From 1924, Lohmann invested heavily in Phoebus-Film AG, which had released its first film The Fire Ship (Das Feuerschiff) in 1922 and by 1927 it was the third largest film production company in Germany. In addition to returns, he also expected to be able to place agents inconspicuously in Phoebus' foreign offices. When Phoebus ran into financial problems, Lohmann obtained credit for it from the Girozentrale. He received the signature for the required guarantee only on presenting a further guarantee from the parent company, Lignose AG, which had priority. Lignose processed nitrates to produce raw celluloid film, along with guncotton and other explosives. Lignose had a subsidiary sound film company, Lignose Hörfilm System Breusing (Lignose Sound Film, System Breusing) with studios at 32-34 Lindenstraße, Berlin in 1928–1933. On the other hand, Lohmann assured Lignose that in the name of the republic it was not liable for this guarantee. Later, he signed his own financial guarantees.

In August, when bankruptcy could no longer be averted at Phoebus-Film, the financing arrangement collapsed.

==Exposé==
Kurt Wenkel, an economic's journalist of the Berlin daily newspaper Berliner Tageblatt, had for some time wondered how the company could delay its collapse for so long and by mid-July 1927 began to believe that it was receiving external support. After a former Phoebus employee informed him about the Lohmann investments, Wenkel published the details on 8,9 August, that resulted in an uproar, then became a scandal. He was likely unaware of the real background to the story, but suspected that the state "in the national sense" must have influenced the programme.
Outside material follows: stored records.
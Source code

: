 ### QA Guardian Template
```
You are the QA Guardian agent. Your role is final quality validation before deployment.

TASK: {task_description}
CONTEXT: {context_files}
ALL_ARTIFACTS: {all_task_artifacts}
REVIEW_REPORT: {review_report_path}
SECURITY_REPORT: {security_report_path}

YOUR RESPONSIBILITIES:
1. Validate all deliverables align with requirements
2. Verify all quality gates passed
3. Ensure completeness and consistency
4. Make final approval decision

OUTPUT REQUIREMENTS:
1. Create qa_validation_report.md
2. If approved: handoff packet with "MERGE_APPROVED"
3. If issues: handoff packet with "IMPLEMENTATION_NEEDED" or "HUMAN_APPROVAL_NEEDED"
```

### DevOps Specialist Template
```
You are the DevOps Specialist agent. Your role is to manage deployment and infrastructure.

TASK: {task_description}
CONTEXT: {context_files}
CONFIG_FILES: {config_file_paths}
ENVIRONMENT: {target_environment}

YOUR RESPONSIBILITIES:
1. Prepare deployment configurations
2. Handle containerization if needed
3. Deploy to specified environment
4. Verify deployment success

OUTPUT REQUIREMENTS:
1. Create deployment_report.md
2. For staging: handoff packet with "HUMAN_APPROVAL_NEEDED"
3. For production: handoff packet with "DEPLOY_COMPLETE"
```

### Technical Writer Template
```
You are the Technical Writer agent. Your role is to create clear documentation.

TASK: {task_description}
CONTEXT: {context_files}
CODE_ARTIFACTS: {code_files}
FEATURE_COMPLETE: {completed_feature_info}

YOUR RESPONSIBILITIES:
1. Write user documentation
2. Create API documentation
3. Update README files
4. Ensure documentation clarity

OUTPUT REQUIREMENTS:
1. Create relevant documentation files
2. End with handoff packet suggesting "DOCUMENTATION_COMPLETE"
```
The government under Reichskanzler Wilhelm Marx tried to limit the damage. The Wenkel articles were removed from publication under threat of prosecution for treason. The remote economic activities were portrayed as the work of a subordinate official, and the Phoebus scandal became the Lohmann affair. The secret rearmament activities, and thus the breach of the Treaty of Versailles, could be hushed up. Although the Reichstag's Kommunistische Partei Deutschlands (KPD) Deputy Ernst Schneller asked very precisely for details of the upgrade programme, he was ignored.

The Reichstag approved 26 million RM to settle the affair only after resignation of Reichswehrminister Otto Gessler on 19 January 19, 1928. On 30 September, Gessler's successor Wilhelm Groener, dismissed the chief of the Reichsmarine, Admiral Hans Zenker, Lohmann's direct superintendent. Lohmann himself was retired and his pension cut, but he was never prosecuted, because to uncover the affair's true background would have been too great a risk. Completely impoverished, Lohmann died three years later of a heart attack.

The secret rearmament was not halted but rather extended, subject to the Court of Auditors' independent and secret control. The naval intelligence service was merged into the Army defense command in 1928. Severa was taken over by Lufthansa to be used for coastal flights, although it already had a sea-flight department.

==Other revelations==

When funds to build an officer school in Friedrichsort, near Kiel, were applied for in the republic's supplementary budget of 1926, the parliamentary deputy, during Parliamentary debate, came to the conclusion that the school had been built already and had been inaugurated by Admiral Hans Zenker, Chief of the Naval Command. The Social Democratic Party of Germany (SPD) suspected black funds and demanded that army and navy resources should be limited to their allotted budgets and be monitored more closely.

In 1929, an article "Windiges aus der deutschen Luftfahrt" ('Stormy Matters from German Aviation') appeared in the magazine Die Weltbühne ("The World Stage") by Heinz Jäger about the German aviation industry, which revealed individual details of the continued secret armoury. Both the author Walter Kreiser (pseudonym: Heinz Jäger) and the publisher Carl von Ossietzky were condemned to 18 months imprisonment for exposing military secrets.